Task requirements —
What you return must be an exact copy of the lines in the listing below between the line holding "1.Raspberry PiとC270の接続" and the line holding "apt-get install libopencv-dev", inclusive, and nothing more.
(Data under study)
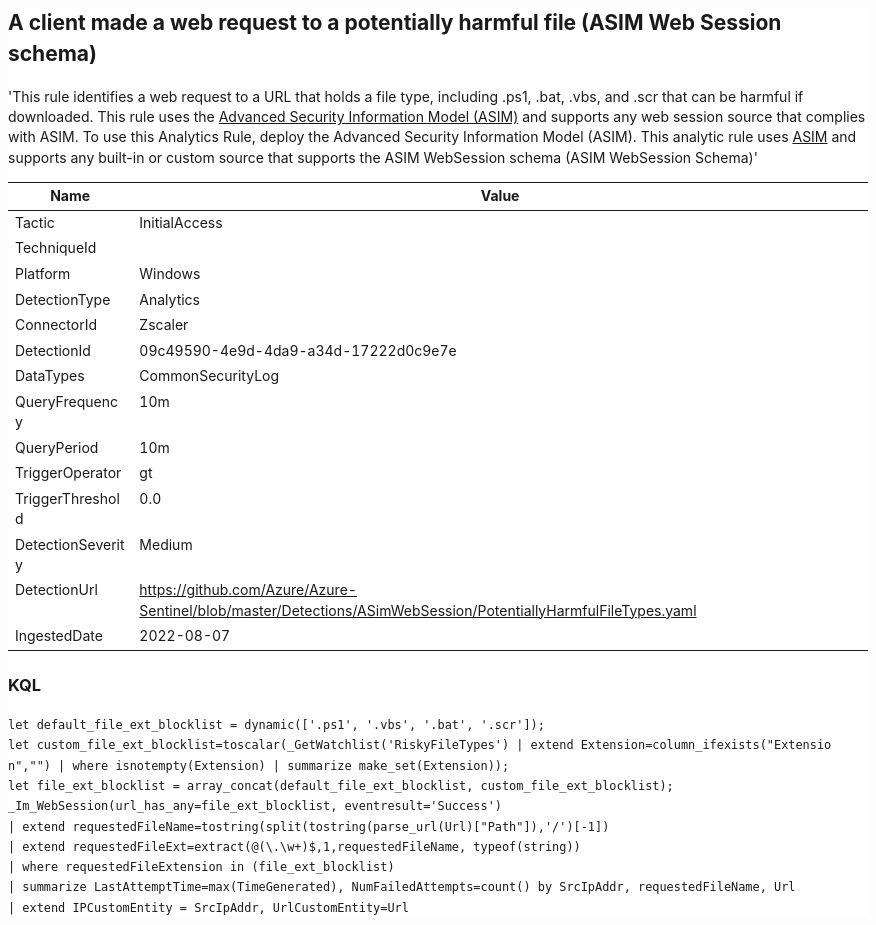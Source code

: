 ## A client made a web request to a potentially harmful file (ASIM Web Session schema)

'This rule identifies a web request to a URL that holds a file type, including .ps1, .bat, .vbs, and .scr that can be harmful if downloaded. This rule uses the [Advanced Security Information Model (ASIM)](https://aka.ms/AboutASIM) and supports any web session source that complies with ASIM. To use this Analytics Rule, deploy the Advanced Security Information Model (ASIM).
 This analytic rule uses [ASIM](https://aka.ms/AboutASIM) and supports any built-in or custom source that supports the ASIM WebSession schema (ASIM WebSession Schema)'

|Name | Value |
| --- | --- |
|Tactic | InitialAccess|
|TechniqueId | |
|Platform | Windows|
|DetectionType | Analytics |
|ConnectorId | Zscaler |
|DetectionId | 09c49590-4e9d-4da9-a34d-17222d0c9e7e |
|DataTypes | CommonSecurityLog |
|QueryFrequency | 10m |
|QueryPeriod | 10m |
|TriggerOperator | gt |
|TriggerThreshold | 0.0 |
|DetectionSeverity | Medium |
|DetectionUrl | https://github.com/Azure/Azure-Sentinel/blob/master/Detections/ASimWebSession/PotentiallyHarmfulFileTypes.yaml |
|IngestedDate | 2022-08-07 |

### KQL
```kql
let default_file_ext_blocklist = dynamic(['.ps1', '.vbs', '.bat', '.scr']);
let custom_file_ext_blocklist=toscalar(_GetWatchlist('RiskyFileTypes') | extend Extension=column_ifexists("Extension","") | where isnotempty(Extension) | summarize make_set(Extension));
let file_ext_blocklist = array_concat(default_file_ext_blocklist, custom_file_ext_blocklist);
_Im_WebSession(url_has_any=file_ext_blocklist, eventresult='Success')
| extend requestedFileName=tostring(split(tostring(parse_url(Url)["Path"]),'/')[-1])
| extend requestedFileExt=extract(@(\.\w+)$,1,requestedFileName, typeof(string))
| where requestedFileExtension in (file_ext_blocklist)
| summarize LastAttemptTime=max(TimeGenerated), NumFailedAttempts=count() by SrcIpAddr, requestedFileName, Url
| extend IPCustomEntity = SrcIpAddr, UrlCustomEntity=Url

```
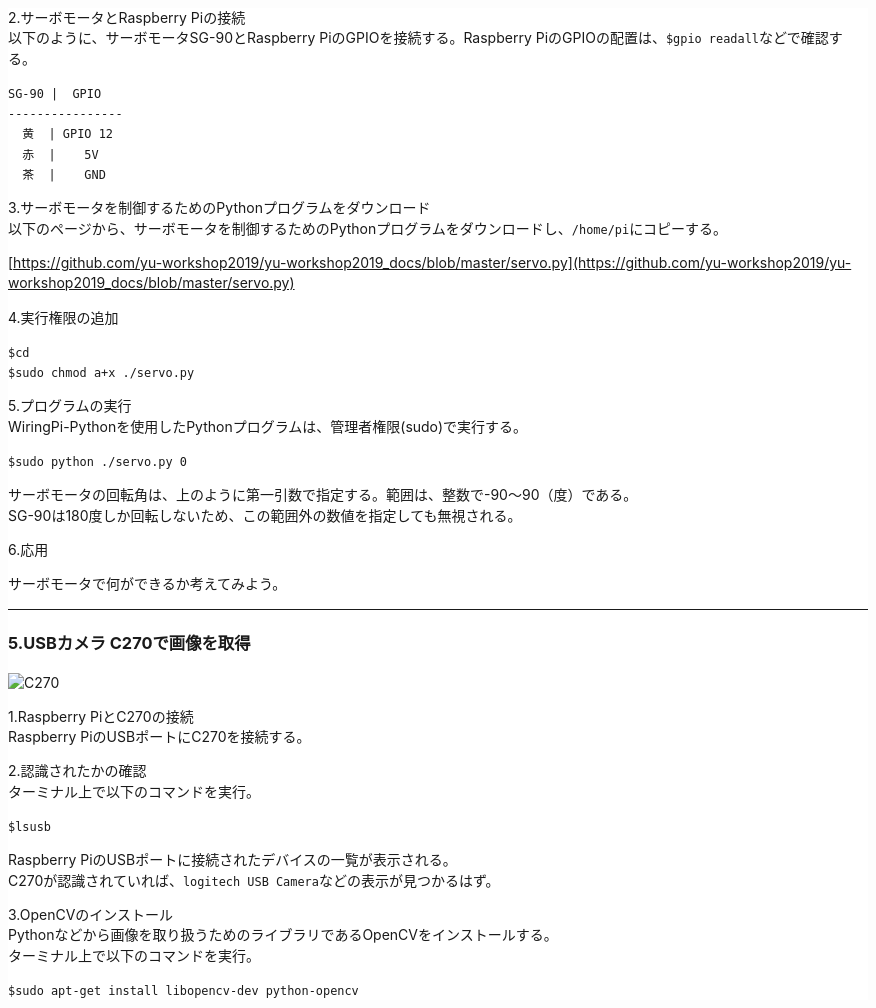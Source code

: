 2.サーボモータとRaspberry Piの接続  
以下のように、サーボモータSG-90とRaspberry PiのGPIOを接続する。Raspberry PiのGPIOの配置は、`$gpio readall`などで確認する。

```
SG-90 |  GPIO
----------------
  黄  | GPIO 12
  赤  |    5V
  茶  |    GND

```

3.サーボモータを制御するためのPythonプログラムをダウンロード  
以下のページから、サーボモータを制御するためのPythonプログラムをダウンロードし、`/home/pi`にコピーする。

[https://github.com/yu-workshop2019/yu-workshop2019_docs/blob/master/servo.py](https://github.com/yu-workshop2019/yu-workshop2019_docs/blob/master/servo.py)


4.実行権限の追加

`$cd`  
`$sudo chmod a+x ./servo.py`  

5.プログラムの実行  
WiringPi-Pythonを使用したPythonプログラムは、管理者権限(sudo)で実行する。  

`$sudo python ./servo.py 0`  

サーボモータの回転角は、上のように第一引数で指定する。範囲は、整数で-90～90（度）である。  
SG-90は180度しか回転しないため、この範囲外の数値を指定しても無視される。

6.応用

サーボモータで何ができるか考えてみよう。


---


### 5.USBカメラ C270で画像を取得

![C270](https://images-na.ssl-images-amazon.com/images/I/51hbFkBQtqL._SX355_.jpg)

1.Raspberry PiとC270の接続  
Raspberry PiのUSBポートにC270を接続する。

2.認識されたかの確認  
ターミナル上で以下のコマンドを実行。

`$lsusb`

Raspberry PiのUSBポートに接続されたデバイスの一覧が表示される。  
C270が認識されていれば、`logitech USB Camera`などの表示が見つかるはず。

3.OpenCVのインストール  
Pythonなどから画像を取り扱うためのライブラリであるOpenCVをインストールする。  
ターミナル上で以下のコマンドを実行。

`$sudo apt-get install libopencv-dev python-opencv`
(End Data under study)
(Data under study)
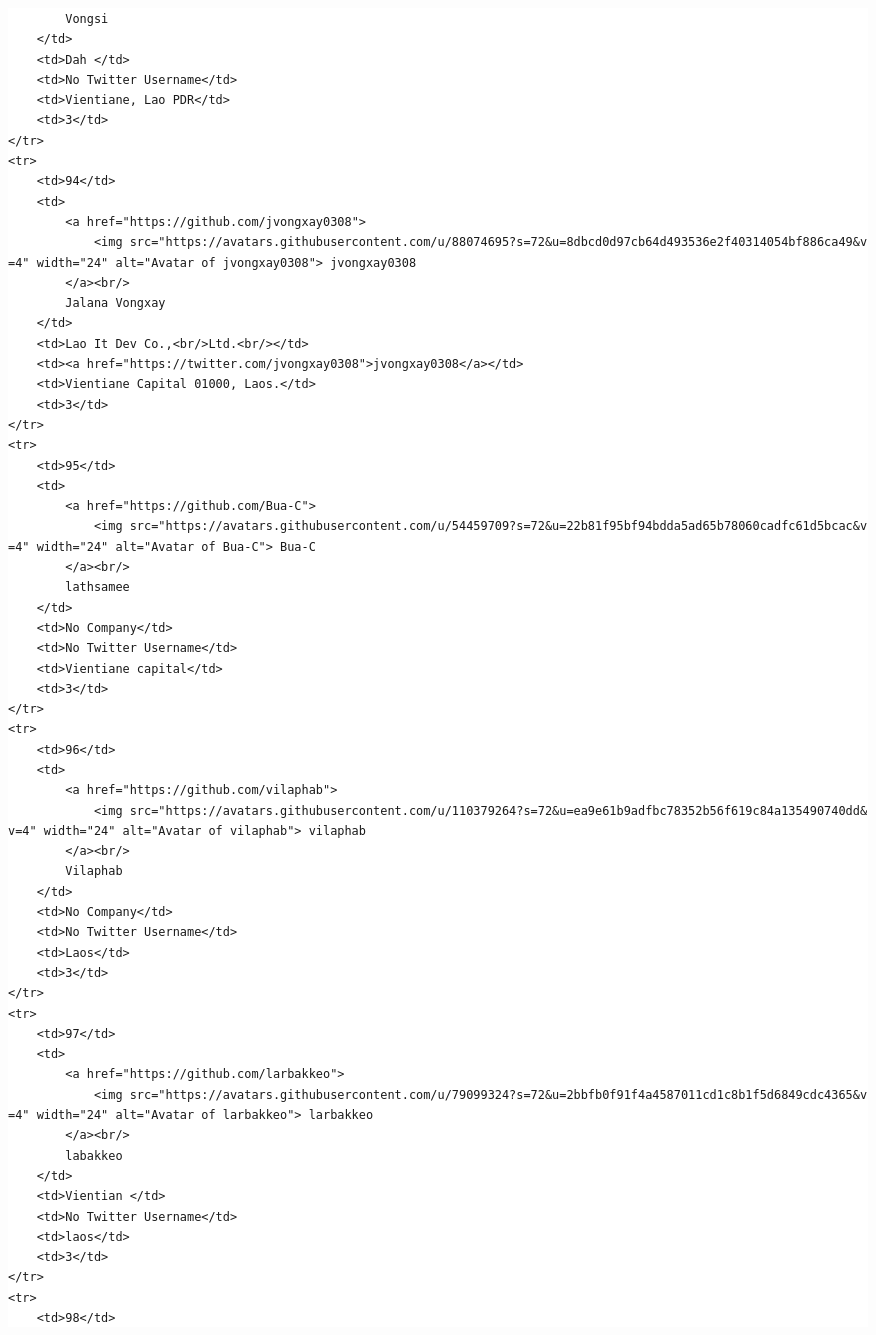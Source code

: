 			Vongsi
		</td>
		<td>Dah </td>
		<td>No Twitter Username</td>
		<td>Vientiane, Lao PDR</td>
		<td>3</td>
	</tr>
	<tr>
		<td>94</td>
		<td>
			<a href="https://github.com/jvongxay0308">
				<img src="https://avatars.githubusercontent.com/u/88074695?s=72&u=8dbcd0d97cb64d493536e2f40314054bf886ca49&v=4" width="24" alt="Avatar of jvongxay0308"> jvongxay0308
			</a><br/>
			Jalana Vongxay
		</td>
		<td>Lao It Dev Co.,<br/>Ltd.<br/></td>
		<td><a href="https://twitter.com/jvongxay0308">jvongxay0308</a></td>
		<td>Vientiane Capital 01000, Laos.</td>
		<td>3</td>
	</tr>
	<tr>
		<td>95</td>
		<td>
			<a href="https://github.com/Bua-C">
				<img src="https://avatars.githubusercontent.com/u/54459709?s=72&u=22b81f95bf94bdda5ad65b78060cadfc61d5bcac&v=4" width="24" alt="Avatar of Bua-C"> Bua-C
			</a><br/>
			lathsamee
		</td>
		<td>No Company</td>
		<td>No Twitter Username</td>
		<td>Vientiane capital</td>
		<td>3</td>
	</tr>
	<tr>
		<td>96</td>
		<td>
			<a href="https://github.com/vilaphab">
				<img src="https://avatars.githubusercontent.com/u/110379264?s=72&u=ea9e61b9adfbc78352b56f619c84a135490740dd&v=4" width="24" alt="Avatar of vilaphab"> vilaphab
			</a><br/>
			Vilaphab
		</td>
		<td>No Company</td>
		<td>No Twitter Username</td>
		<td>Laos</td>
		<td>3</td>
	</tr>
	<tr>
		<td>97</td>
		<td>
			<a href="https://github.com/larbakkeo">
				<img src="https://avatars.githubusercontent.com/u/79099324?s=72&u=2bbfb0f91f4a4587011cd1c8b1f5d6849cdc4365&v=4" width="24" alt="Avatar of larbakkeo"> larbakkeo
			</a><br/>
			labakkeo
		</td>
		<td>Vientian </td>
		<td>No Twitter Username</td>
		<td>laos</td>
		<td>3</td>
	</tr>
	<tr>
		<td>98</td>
(End Data under study)
Expected answer —
1.Raspberry PiとC270の接続  
Raspberry PiのUSBポートにC270を接続する。

2.認識されたかの確認  
ターミナル上で以下のコマンドを実行。

`$lsusb`

Raspberry PiのUSBポートに接続されたデバイスの一覧が表示される。  
C270が認識されていれば、`logitech USB Camera`などの表示が見つかるはず。

3.OpenCVのインストール  
Pythonなどから画像を取り扱うためのライブラリであるOpenCVをインストールする。  
ターミナル上で以下のコマンドを実行。

`$sudo apt-get install libopencv-dev python-opencv`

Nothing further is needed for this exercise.